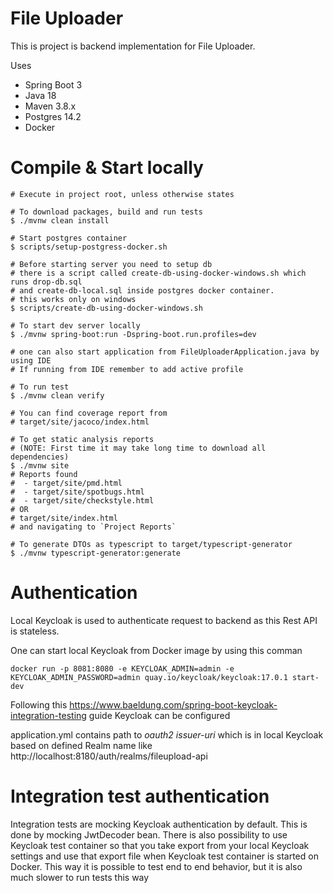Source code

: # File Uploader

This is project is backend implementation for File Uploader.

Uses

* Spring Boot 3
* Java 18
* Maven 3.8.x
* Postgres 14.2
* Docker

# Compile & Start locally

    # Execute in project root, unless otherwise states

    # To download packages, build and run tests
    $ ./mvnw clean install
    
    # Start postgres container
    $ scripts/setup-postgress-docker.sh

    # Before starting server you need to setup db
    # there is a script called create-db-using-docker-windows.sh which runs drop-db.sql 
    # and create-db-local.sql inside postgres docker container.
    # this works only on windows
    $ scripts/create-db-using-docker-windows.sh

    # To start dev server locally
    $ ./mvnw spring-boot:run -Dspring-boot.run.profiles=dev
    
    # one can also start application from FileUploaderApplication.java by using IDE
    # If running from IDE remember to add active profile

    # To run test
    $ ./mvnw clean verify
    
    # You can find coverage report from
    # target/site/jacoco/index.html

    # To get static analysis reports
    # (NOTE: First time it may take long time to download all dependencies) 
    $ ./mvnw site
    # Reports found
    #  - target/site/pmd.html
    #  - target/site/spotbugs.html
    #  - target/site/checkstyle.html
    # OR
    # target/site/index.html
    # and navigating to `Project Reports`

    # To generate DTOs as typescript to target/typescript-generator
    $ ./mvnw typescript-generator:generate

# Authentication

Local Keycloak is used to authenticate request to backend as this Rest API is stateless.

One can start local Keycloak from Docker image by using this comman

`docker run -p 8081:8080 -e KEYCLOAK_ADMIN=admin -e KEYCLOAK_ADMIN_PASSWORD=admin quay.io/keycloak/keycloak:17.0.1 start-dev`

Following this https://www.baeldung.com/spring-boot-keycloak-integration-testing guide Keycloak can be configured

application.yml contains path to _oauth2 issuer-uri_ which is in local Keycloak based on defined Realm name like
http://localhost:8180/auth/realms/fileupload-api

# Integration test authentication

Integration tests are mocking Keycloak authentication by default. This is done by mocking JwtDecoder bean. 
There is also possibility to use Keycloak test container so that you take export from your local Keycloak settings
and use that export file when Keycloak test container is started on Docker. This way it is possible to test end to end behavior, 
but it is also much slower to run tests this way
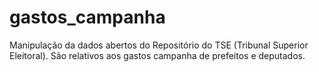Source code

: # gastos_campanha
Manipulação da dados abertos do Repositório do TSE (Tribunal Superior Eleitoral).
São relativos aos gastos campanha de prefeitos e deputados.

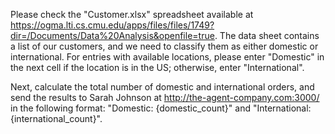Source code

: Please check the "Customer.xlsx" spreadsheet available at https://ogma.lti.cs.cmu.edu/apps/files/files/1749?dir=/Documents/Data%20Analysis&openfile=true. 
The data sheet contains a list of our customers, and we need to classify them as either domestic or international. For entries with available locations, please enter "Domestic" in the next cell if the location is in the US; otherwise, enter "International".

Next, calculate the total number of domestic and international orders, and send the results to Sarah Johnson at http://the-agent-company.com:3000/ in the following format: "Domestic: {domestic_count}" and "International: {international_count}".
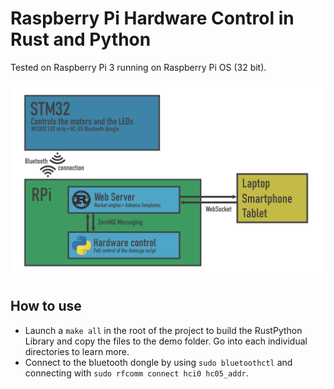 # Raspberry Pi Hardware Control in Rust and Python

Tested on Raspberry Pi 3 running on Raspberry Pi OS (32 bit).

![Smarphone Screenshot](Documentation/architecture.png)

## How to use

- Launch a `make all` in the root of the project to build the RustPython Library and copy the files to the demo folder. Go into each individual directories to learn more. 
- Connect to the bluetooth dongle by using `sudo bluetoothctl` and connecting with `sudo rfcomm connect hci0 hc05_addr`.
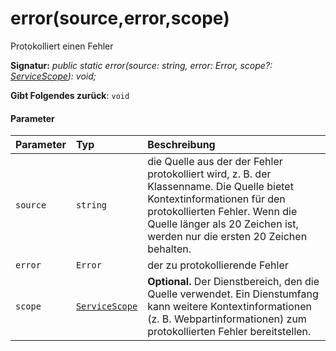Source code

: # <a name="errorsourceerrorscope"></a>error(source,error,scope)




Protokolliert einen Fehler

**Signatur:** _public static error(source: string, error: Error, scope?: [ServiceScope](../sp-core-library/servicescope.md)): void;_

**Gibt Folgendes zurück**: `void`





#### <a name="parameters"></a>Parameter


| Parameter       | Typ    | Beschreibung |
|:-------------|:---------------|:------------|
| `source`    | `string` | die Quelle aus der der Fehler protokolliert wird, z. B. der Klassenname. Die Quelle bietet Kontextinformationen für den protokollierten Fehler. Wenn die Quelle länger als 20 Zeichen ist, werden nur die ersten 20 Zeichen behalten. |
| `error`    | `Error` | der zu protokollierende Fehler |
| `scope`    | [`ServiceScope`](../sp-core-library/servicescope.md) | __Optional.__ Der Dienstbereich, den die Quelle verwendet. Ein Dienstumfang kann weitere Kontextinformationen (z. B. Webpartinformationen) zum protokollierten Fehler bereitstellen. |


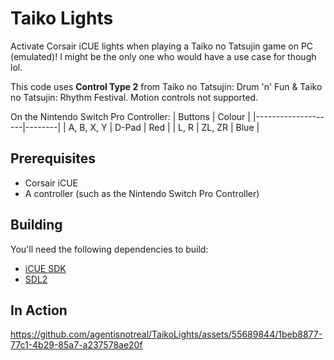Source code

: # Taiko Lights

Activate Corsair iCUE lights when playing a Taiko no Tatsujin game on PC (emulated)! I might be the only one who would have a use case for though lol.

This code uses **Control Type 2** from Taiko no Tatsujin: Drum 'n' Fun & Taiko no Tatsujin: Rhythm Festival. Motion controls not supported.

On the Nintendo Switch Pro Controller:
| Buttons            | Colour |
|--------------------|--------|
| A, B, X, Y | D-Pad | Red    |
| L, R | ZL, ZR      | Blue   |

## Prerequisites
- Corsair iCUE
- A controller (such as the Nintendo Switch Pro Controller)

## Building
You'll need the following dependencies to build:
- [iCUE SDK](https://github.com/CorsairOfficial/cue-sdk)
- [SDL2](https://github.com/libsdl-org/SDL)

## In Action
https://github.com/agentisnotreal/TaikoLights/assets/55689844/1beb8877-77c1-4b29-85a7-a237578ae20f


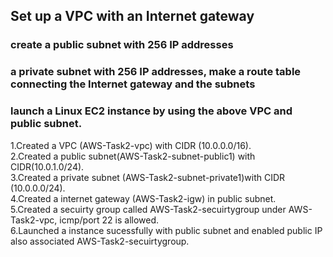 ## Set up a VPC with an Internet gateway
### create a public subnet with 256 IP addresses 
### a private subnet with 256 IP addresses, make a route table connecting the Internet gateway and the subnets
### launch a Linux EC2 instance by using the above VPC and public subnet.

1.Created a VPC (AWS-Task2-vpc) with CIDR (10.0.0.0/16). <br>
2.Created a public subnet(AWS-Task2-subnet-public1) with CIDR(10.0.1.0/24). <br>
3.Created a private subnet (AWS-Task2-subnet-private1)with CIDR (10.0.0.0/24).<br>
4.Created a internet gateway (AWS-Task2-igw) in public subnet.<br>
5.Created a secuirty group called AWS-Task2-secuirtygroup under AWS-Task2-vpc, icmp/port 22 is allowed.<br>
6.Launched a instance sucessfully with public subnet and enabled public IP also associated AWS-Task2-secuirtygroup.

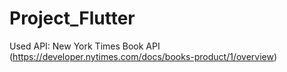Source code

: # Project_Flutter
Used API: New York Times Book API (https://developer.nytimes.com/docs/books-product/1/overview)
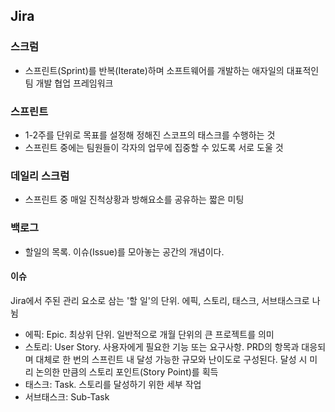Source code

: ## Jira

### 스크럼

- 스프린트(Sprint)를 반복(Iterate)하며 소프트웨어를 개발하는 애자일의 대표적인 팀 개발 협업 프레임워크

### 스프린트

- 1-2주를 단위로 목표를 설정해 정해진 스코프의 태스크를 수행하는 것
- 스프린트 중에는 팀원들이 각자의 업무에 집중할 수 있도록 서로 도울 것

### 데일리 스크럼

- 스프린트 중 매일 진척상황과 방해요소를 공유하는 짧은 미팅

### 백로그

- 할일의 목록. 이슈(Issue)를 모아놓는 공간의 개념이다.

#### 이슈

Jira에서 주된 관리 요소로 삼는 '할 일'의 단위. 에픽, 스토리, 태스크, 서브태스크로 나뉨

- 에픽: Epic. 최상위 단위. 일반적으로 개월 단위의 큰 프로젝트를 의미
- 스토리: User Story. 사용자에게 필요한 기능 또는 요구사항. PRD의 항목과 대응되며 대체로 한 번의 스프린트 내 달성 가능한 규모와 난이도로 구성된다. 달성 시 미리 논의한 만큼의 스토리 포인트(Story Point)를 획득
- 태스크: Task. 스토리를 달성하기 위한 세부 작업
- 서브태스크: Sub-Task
══════════════════════════════
== What this task involves ==
What you return must match the records line for line, with the pictures left out.

== Solved problem ==
Source code

: # File Uploader

This is project is backend implementation for File Uploader.

Uses

* Spring Boot 3
* Java 18
* Maven 3.8.x
* Postgres 14.2
* Docker

# Compile & Start locally

    # Execute in project root, unless otherwise states

    # To download packages, build and run tests
    $ ./mvnw clean install
    
    # Start postgres container
    $ scripts/setup-postgress-docker.sh

    # Before starting server you need to setup db
    # there is a script called create-db-using-docker-windows.sh which runs drop-db.sql 
    # and create-db-local.sql inside postgres docker container.
    # this works only on windows
    $ scripts/create-db-using-docker-windows.sh

    # To start dev server locally
    $ ./mvnw spring-boot:run -Dspring-boot.run.profiles=dev
    
    # one can also start application from FileUploaderApplication.java by using IDE
    # If running from IDE remember to add active profile

    # To run test
    $ ./mvnw clean verify
    
    # You can find coverage report from
    # target/site/jacoco/index.html

    # To get static analysis reports
    # (NOTE: First time it may take long time to download all dependencies) 
    $ ./mvnw site
    # Reports found
    #  - target/site/pmd.html
    #  - target/site/spotbugs.html
    #  - target/site/checkstyle.html
    # OR
    # target/site/index.html
    # and navigating to `Project Reports`

    # To generate DTOs as typescript to target/typescript-generator
    $ ./mvnw typescript-generator:generate

# Authentication

Local Keycloak is used to authenticate request to backend as this Rest API is stateless.

One can start local Keycloak from Docker image by using this comman

`docker run -p 8081:8080 -e KEYCLOAK_ADMIN=admin -e KEYCLOAK_ADMIN_PASSWORD=admin quay.io/keycloak/keycloak:17.0.1 start-dev`

Following this https://www.baeldung.com/spring-boot-keycloak-integration-testing guide Keycloak can be configured

application.yml contains path to _oauth2 issuer-uri_ which is in local Keycloak based on defined Realm name like
http://localhost:8180/auth/realms/fileupload-api

# Integration test authentication

Integration tests are mocking Keycloak authentication by default. This is done by mocking JwtDecoder bean. 
There is also possibility to use Keycloak test container so that you take export from your local Keycloak settings
and use that export file when Keycloak test container is started on Docker. This way it is possible to test end to end behavior, 
but it is also much slower to run tests this way
Source code

: # gastos_campanha
Manipulação da dados abertos do Repositório do TSE (Tribunal Superior Eleitoral).
São relativos aos gastos campanha de prefeitos e deputados.

Source code

: Please check the "Customer.xlsx" spreadsheet available at https://ogma.lti.cs.cmu.edu/apps/files/files/1749?dir=/Documents/Data%20Analysis&openfile=true. 
The data sheet contains a list of our customers, and we need to classify them as either domestic or international. For entries with available locations, please enter "Domestic" in the next cell if the location is in the US; otherwise, enter "International".

Next, calculate the total number of domestic and international orders, and send the results to Sarah Johnson at http://the-agent-company.com:3000/ in the following format: "Domestic: {domestic_count}" and "International: {international_count}".
 # Raspberry Pi Hardware Control in Rust and Python

Tested on Raspberry Pi 3 running on Raspberry Pi OS (32 bit).

![Smarphone Screenshot](Documentation/architecture.png)

## How to use

- Launch a `make all` in the root of the project to build the RustPython Library and copy the files to the demo folder. Go into each individual directories to learn more. 
- Connect to the bluetooth dongle by using `sudo bluetoothctl` and connecting with `sudo rfcomm connect hci0 hc05_addr`.
Source code

: # <a name="errorsourceerrorscope"></a>error(source,error,scope)




Protokolliert einen Fehler

**Signatur:** _public static error(source: string, error: Error, scope?: [ServiceScope](../sp-core-library/servicescope.md)): void;_

**Gibt Folgendes zurück**: `void`





#### <a name="parameters"></a>Parameter


| Parameter       | Typ    | Beschreibung |
|:-------------|:---------------|:------------|
| `source`    | `string` | die Quelle aus der der Fehler protokolliert wird, z. B. der Klassenname. Die Quelle bietet Kontextinformationen für den protokollierten Fehler. Wenn die Quelle länger als 20 Zeichen ist, werden nur die ersten 20 Zeichen behalten. |
| `error`    | `Error` | der zu protokollierende Fehler |
| `scope`    | [`ServiceScope`](../sp-core-library/servicescope.md) | __Optional.__ Der Dienstbereich, den die Quelle verwendet. Ein Dienstumfang kann weitere Kontextinformationen (z. B. Webpartinformationen) zum protokollierten Fehler bereitstellen. |


Source code

: # Taiko Lights

Activate Corsair iCUE lights when playing a Taiko no Tatsujin game on PC (emulated)! I might be the only one who would have a use case for though lol.

This code uses **Control Type 2** from Taiko no Tatsujin: Drum 'n' Fun & Taiko no Tatsujin: Rhythm Festival. Motion controls not supported.

On the Nintendo Switch Pro Controller:
| Buttons            | Colour |
|--------------------|--------|
| A, B, X, Y | D-Pad | Red    |
| L, R | ZL, ZR      | Blue   |

## Prerequisites
- Corsair iCUE
- A controller (such as the Nintendo Switch Pro Controller)

## Building
You'll need the following dependencies to build:
- [iCUE SDK](https://github.com/CorsairOfficial/cue-sdk)
- [SDL2](https://github.com/libsdl-org/SDL)

## In Action
https://github.com/agentisnotreal/TaikoLights/assets/55689844/1beb8877-77c1-4b29-85a7-a237578ae20f


 ## Set up a VPC with an Internet gateway
### create a public subnet with 256 IP addresses 
### a private subnet with 256 IP addresses, make a route table connecting the Internet gateway and the subnets
### launch a Linux EC2 instance by using the above VPC and public subnet.

1.Created a VPC (AWS-Task2-vpc) with CIDR (10.0.0.0/16). <br>
2.Created a public subnet(AWS-Task2-subnet-public1) with CIDR(10.0.1.0/24). <br>
3.Created a private subnet (AWS-Task2-subnet-private1)with CIDR (10.0.0.0/24).<br>
4.Created a internet gateway (AWS-Task2-igw) in public subnet.<br>
5.Created a secuirty group called AWS-Task2-secuirtygroup under AWS-Task2-vpc, icmp/port 22 is allowed.<br>
6.Launched a instance sucessfully with public subnet and enabled public IP also associated AWS-Task2-secuirtygroup.

Source code

: # Project_Flutter
Used API: New York Times Book API (https://developer.nytimes.com/docs/books-product/1/overview)
Source code

: ## Jira

### 스크럼

- 스프린트(Sprint)를 반복(Iterate)하며 소프트웨어를 개발하는 애자일의 대표적인 팀 개발 협업 프레임워크

### 스프린트

- 1-2주를 단위로 목표를 설정해 정해진 스코프의 태스크를 수행하는 것
- 스프린트 중에는 팀원들이 각자의 업무에 집중할 수 있도록 서로 도울 것

### 데일리 스크럼

- 스프린트 중 매일 진척상황과 방해요소를 공유하는 짧은 미팅

### 백로그

- 할일의 목록. 이슈(Issue)를 모아놓는 공간의 개념이다.

#### 이슈

Jira에서 주된 관리 요소로 삼는 '할 일'의 단위. 에픽, 스토리, 태스크, 서브태스크로 나뉨

- 에픽: Epic. 최상위 단위. 일반적으로 개월 단위의 큰 프로젝트를 의미
- 스토리: User Story. 사용자에게 필요한 기능 또는 요구사항. PRD의 항목과 대응되며 대체로 한 번의 스프린트 내 달성 가능한 규모와 난이도로 구성된다. 달성 시 미리 논의한 만큼의 스토리 포인트(Story Point)를 획득
- 태스크: Task. 스토리를 달성하기 위한 세부 작업
- 서브태스크: Sub-Task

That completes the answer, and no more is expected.